Osama al-Juwaili, the security man
He was entrusted with carrying out the “Volcano of Rage Operation” which defended Tripoli. Prior to the 2011 revolution, Commander Osama al-Juwaili had been an instructor at Tripoli’s military academy. Like Bashagha, he married the revolutionary cause early on when he brought Zintan, his hometown, into the revolution, becoming head of Zintan’s military council. After that, he served as defence minister for about a year.
The commander of the Tripolitania forces was successful in uniting, at least for a certain time, the various and at times hostile Tripolitania militias to push Haftar’s forces back. “He isn’t viewed as someone who harbours political ambitions. He’s a figure of consensus and respected enough to stabilise Tripolitania and maintain the balance between the various factions in western Libya. Despite ethnic rivalries, the Berbers, for instance, agree to work with him because he’s a revolutionary figure in their minds,” says Gomati.

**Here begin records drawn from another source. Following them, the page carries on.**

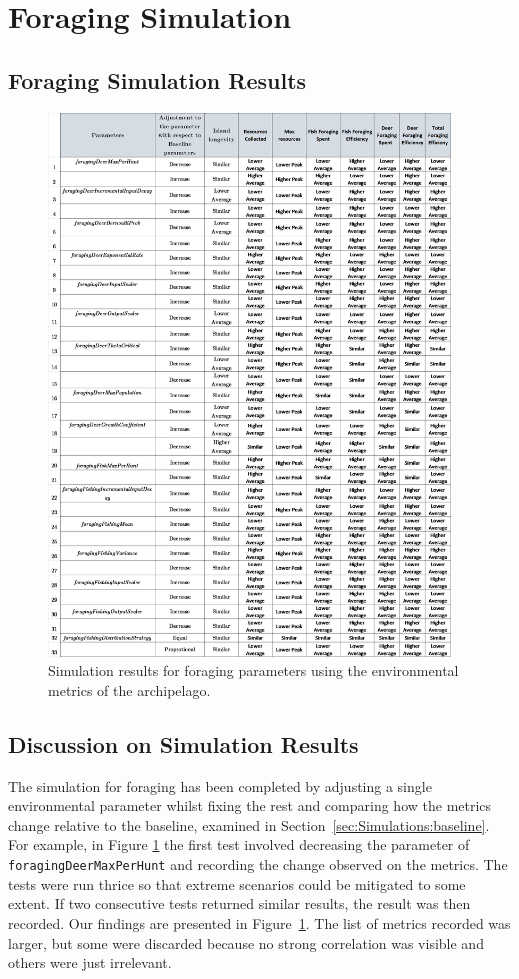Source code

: \section{Foraging Simulation}
\subsection{Foraging Simulation Results}
\begin{figure}[!htb]
    \centering
    \includegraphics[width=0.95\textwidth]{16_results_and_eval/images/ForageCommonSim.png}
    \caption{Simulation results for foraging parameters using the environmental metrics of the archipelago.}
    \label{fig:Resource}
\end{figure}
\subsection{Discussion on Simulation Results}
The simulation for foraging has been completed by adjusting a single environmental parameter whilst fixing the rest and comparing how the metrics change relative to the baseline, examined in Section~\ref{sec:Simulations:baseline}. For example, in Figure \ref{fig:Resource} the first test involved decreasing the parameter of \texttt{foragingDeerMaxPerHunt} and recording the change observed on the metrics. The tests were run thrice so that extreme scenarios could be mitigated to some extent. If two consecutive tests returned similar results, the result was then recorded. Our findings are presented in Figure~\ref{fig:Resource}. The list of metrics recorded was larger, but some were discarded because no strong correlation was visible and others were just irrelevant. 

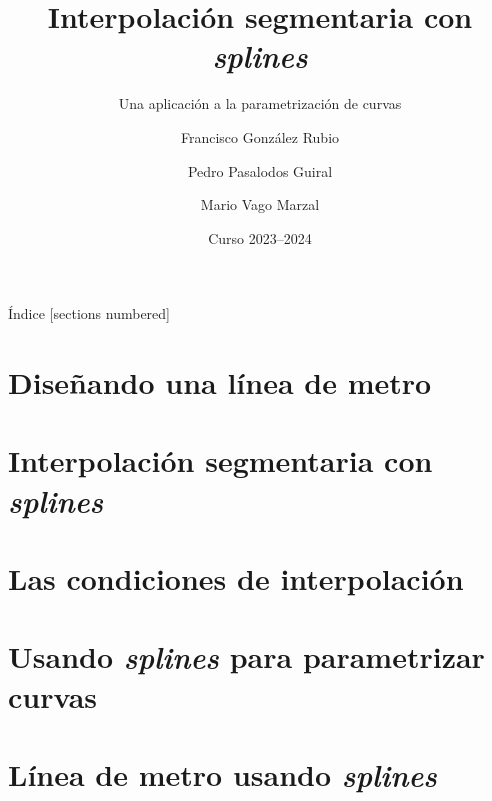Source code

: \documentclass[10pt]{beamer}
\title{Interpolación segmentaria con \textit{splines}}
\subtitle{Una aplicación a la parametrización de curvas}
\author{Francisco González Rubio \and Pedro Pasalodos Guiral%
  \and Mario Vago Marzal}
\date{Curso 2023--2024}
\institute{Universitat de València}
\begin{document}
  {
    \vfuzz=16pt
    \maketitle
  }

  \begin{frame}{Índice}
    [sections numbered]
    \tableofcontents
  \end{frame}

  \section{Diseñando una línea de metro}
    

  \section{Interpolación segmentaria con \textit{splines}}
    

  \section{Las condiciones de interpolación}
    
    
    
    
    
    

  \section{Usando \textit{splines} para parametrizar curvas}
    
    

  \section{Línea de metro usando \textit{splines}}
    
\end{document}
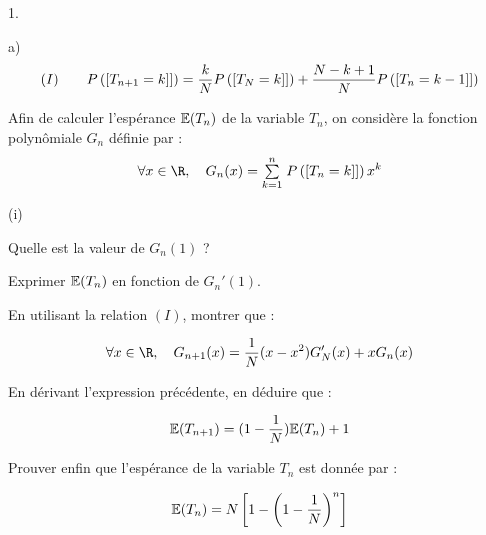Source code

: \documentclass[11pt]{article}%
\begin{document}
\begin{noliste}{1.}
\begin{noliste}{a)}
\[
(I)\qquad P\left(\left[ {T_{n + 1} = k]} \right]\right) =
\dfrac{k}{N}P\left(\left[ {T_{N} = k]} \right]\right) + \dfrac{N-k +
1}{N}P\left(\left[ {T_{n} = k-1]} \right]\right)
\]
\item Afin de calculer l'espérance $\mathbb{E}(T_{n})$ de la variable $T_{n}$,
on considère la fonction polynômiale $G_{n}$ définie par :
\[
\forall x\in \R, \quad G_{n}(x) = \Sum{k = 1}{n} P\left(\Ev{T_{n} =
k]}\right)x^{k}
\]
 \begin{nonoliste}{(i)}
 \item Quelle est la valeur de $G_{n}(1)$ ?
 \item Exprimer $\mathbb{E}(T_{n})$ en fonction de $G_{n}'(1)$.
 \item En utilisant la relation $(I)$, montrer que :
 
\[
\forall x\in \R, \quad G_{n + 1}(x) = \dfrac{1}{N}(x-x^{2})G_{N}'(x) +
xG_{n}(x)
\]
 \item En dérivant l'expression précédente, en déduire que :
 
\[
\mathbb{E}(T_{n + 1}) = (1-\dfrac{1}{N})\mathbb{E}(T_{n}) + 1
\]
 \item Prouver enfin que l'espérance de la variable $T_{n}$ est donnée
par :
 
\[
\mathbb{E}(T_{n}) = N\left[1-\left(1-\dfrac{1}{N}\right)^{n} \right]
\]
\end{nonoliste}
\end{noliste}



\end{noliste}
\end{document}
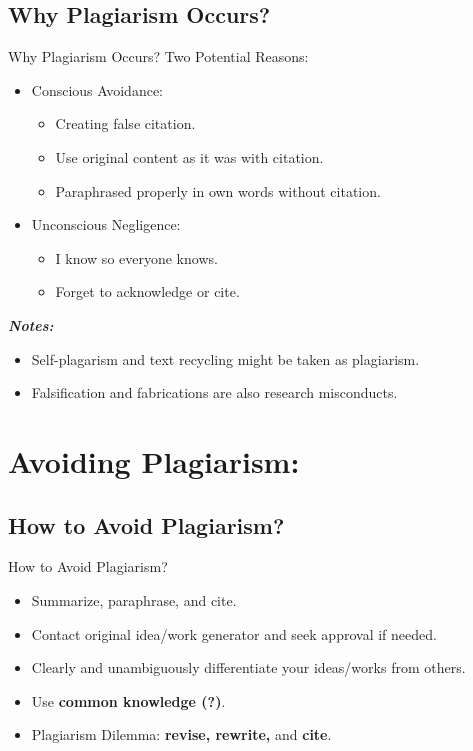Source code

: \documentclass[11pt]{beamer}
\begin{document}
\subsection{Why Plagiarism Occurs?}
\begin{frame}{Why Plagiarism Occurs?}
	Two Potential Reasons:
	\begin{itemize}
		\item Conscious Avoidance:
		\begin{itemize}
			\item Creating false citation.
			\item Use original content as it was with citation.
			\item Paraphrased properly in own words without citation.
		\end{itemize}
		\smallskip
		\item Unconscious Negligence:
		\begin{itemize}
			\item I know so everyone knows.
			\item Forget to acknowledge or cite.
		\end{itemize}
	\end{itemize}
	\textit{\textbf{\color{blue} Notes:}} \\
	\begin{itemize}
	\item Self-plagarism and text recycling might be taken as plagiarism.
	\item Falsification and fabrications are also research misconducts.
	\end{itemize}
\end{frame}

\section{Avoiding Plagiarism:}
\subsection{How to Avoid Plagiarism?}
\begin{frame}{How to Avoid Plagiarism?}
	\begin{itemize}
	\item Summarize, paraphrase, and cite.
	\smallskip
	\item Contact original idea/work generator and seek approval if needed.
	\smallskip
	\item Clearly and unambiguously differentiate your ideas/works from others.
	\smallskip
	\item Use {\color{gray}\textbf {common knowledge (?)}}.
	\smallskip
	\item Plagiarism Dilemma: \textbf{revise, rewrite,} and \textbf{cite}.	
\end{itemize}
\end{frame}
\end{document}
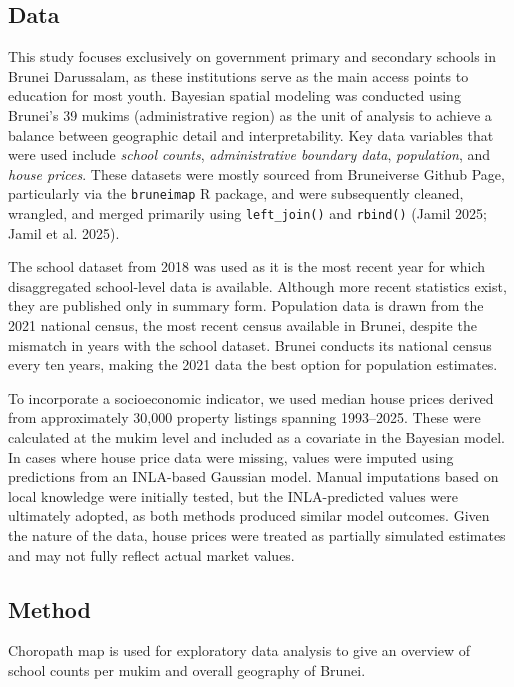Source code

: \documentclass[
  12pt,
]{article}
\begin{document}
\subsection{Data}\label{data}

This study focuses exclusively on government primary and secondary
schools in Brunei Darussalam, as these institutions serve as the main
access points to education for most youth. Bayesian spatial modeling was
conducted using Brunei's 39 mukims (administrative region) as the unit
of analysis to achieve a balance between geographic detail and
interpretability. Key data variables that were used include \emph{school
counts}, \emph{administrative boundary data}, \emph{population}, and
\emph{house prices}. These datasets were mostly sourced from Bruneiverse
Github Page, particularly via the \texttt{bruneimap} R package, and were
subsequently cleaned, wrangled, and merged primarily using
\texttt{left\_join()} and \texttt{rbind()} (Jamil 2025; Jamil et al.
2025).

The school dataset from 2018 was used as it is the most recent year for
which disaggregated school-level data is available. Although more recent
statistics exist, they are published only in summary form. Population
data is drawn from the 2021 national census, the most recent census
available in Brunei, despite the mismatch in years with the school
dataset. Brunei conducts its national census every ten years, making the
2021 data the best option for population estimates.

To incorporate a socioeconomic indicator, we used median house prices
derived from approximately 30,000 property listings spanning 1993--2025.
These were calculated at the mukim level and included as a covariate in
the Bayesian model. In cases where house price data were missing, values
were imputed using predictions from an INLA-based Gaussian model. Manual
imputations based on local knowledge were initially tested, but the
INLA-predicted values were ultimately adopted, as both methods produced
similar model outcomes. Given the nature of the data, house prices were
treated as partially simulated estimates and may not fully reflect
actual market values.

\subsection{Method}\label{sec-method}

Choropath map is used for exploratory data analysis to give an overview
of school counts per mukim and overall geography of Brunei.
\end{document}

Ahmed Maiteeq, the businessman
The deputy prime minister of the GNA embodies the “constructive” face of his camp, encouraging negotiations rather than confrontation to recover Sirte. Maiteeq is also from Misrata “but grew up in Tripoli”, says Gomati. Well regarded by Moscow, he was sent to the Russian capital on 3 June, while Sarraj went to Ankara.
“The Tripoli government is now convinced that Russia is a very important partner for establishing stability in Libya. In the coming days, we will see a sharp decrease in military escalation thanks to Russian diplomacy,” Maiteeq told the Russian state-run RIA Novosti news agency.
The businessman’s remarks stirred up a certain amount of hostility within the GNA, where his swift willingness to negotiate comes across badly. According to Gomati, “He doesn’t represent a significant bloc of voters, he’s trying to be an ally of economic development and the business class.” In spite of his lack of popularity, he could continue to be at the forefront of the regime if the political process moves forward.